An additional series of detectors (the META channel) allows fluorescent emission fingerprinting to detect the full spectra of multiple fluorophores simultaneously, and discriminate various fluorescent molecules with overlapping spectra, thus excluding signal bleed through (autofluorescence from specific signals).
Optical tweezers are integrated on the CLSM and allow displacements and non-invasive manipulation of trapped refractive organelles or beads (0.5-5 μm), with simultaneous fluorescent imaging. An infrared (IR) Yag laser beam (1064 nm 3000mW) is used for optical trapping. Control over the laser power, selecting up to 10 (time shared) trap position(s) and adjustment of z-focus of the IR laser beam is obtained with the user-friendly MMI Position Tools software. It provides a tool for force applications on the micro scale. Quadrant Photo Detectors (QPDs) on a vibration free table are connected at the left side port and allow accurate position detection and force calibration.
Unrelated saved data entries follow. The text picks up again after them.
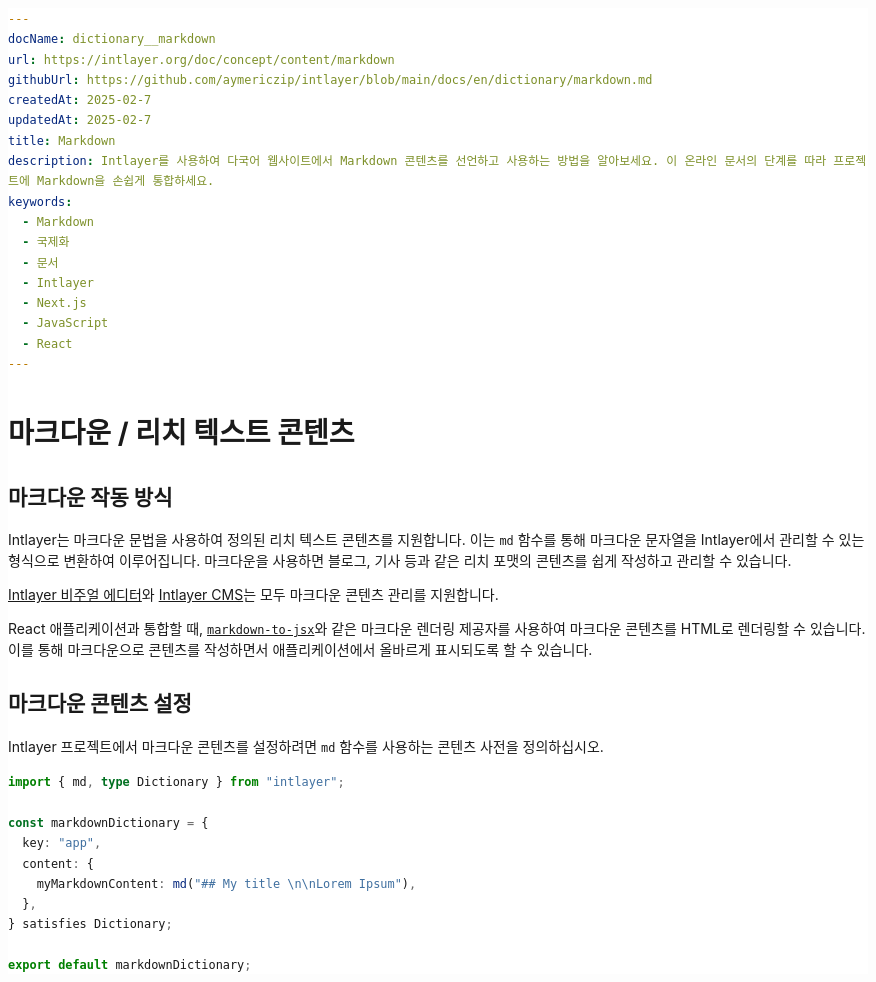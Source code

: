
 ```yaml
---
docName: dictionary__markdown
url: https://intlayer.org/doc/concept/content/markdown
githubUrl: https://github.com/aymericzip/intlayer/blob/main/docs/en/dictionary/markdown.md
createdAt: 2025-02-7
updatedAt: 2025-02-7
title: Markdown
description: Intlayer를 사용하여 다국어 웹사이트에서 Markdown 콘텐츠를 선언하고 사용하는 방법을 알아보세요. 이 온라인 문서의 단계를 따라 프로젝트에 Markdown을 손쉽게 통합하세요.
keywords:
  - Markdown
  - 국제화
  - 문서
  - Intlayer
  - Next.js
  - JavaScript
  - React
---
```


# 마크다운 / 리치 텍스트 콘텐츠

## 마크다운 작동 방식

Intlayer는 마크다운 문법을 사용하여 정의된 리치 텍스트 콘텐츠를 지원합니다. 이는 `md` 함수를 통해 마크다운 문자열을 Intlayer에서 관리할 수 있는 형식으로 변환하여 이루어집니다. 마크다운을 사용하면 블로그, 기사 등과 같은 리치 포맷의 콘텐츠를 쉽게 작성하고 관리할 수 있습니다.

[Intlayer 비주얼 에디터](https://github.com/aymericzip/intlayer/blob/main/docs/ko/intlayer_visual_editor.md)와 [Intlayer CMS](https://github.com/aymericzip/intlayer/blob/main/docs/ko/intlayer_CMS.md)는 모두 마크다운 콘텐츠 관리를 지원합니다.

React 애플리케이션과 통합할 때, [`markdown-to-jsx`](https://www.npmjs.com/package/markdown-to-jsx)와 같은 마크다운 렌더링 제공자를 사용하여 마크다운 콘텐츠를 HTML로 렌더링할 수 있습니다. 이를 통해 마크다운으로 콘텐츠를 작성하면서 애플리케이션에서 올바르게 표시되도록 할 수 있습니다.

## 마크다운 콘텐츠 설정

Intlayer 프로젝트에서 마크다운 콘텐츠를 설정하려면 `md` 함수를 사용하는 콘텐츠 사전을 정의하십시오.

```typescript fileName="markdownDictionary.content.ts" contentDeclarationFormat="typescript"
import { md, type Dictionary } from "intlayer";

const markdownDictionary = {
  key: "app",
  content: {
    myMarkdownContent: md("## My title \n\nLorem Ipsum"),
  },
} satisfies Dictionary;

export default markdownDictionary;
```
Information obtained by light microscopy
- Localisation: Specific staining or fluorescent labels allow temporal and spatial localisation of your (bio)molecule of interest. A range of fluorescent probes can be combined for simultaneous multicolor, multidimensional image acquisition.
- Morphology and 3D reconstruction: The shape, 3D volume and interaction of molecules, organelles or tissues can be derived from optical sections from confocal microscopy.
- Analysing (sub)micron dynamics: Rapid image acquisition of fluorescent probes allows imaging (relative) dynamics that can be analysed in kymographs. Fluorescence recovery after photpbleaching (FRAP) studies give insight in fluorescent displacements and allow quantification of protein dynamics.
- Polarization microscopy: Biopolymers are made out of molecules arranged in a specific order and as a consequence have a birefringent characteristic. Protein crystals, collagen, cell wall polymers, microtubules or actin filament bundles are examples. Crystallographic and polymer orientation information can be obtained.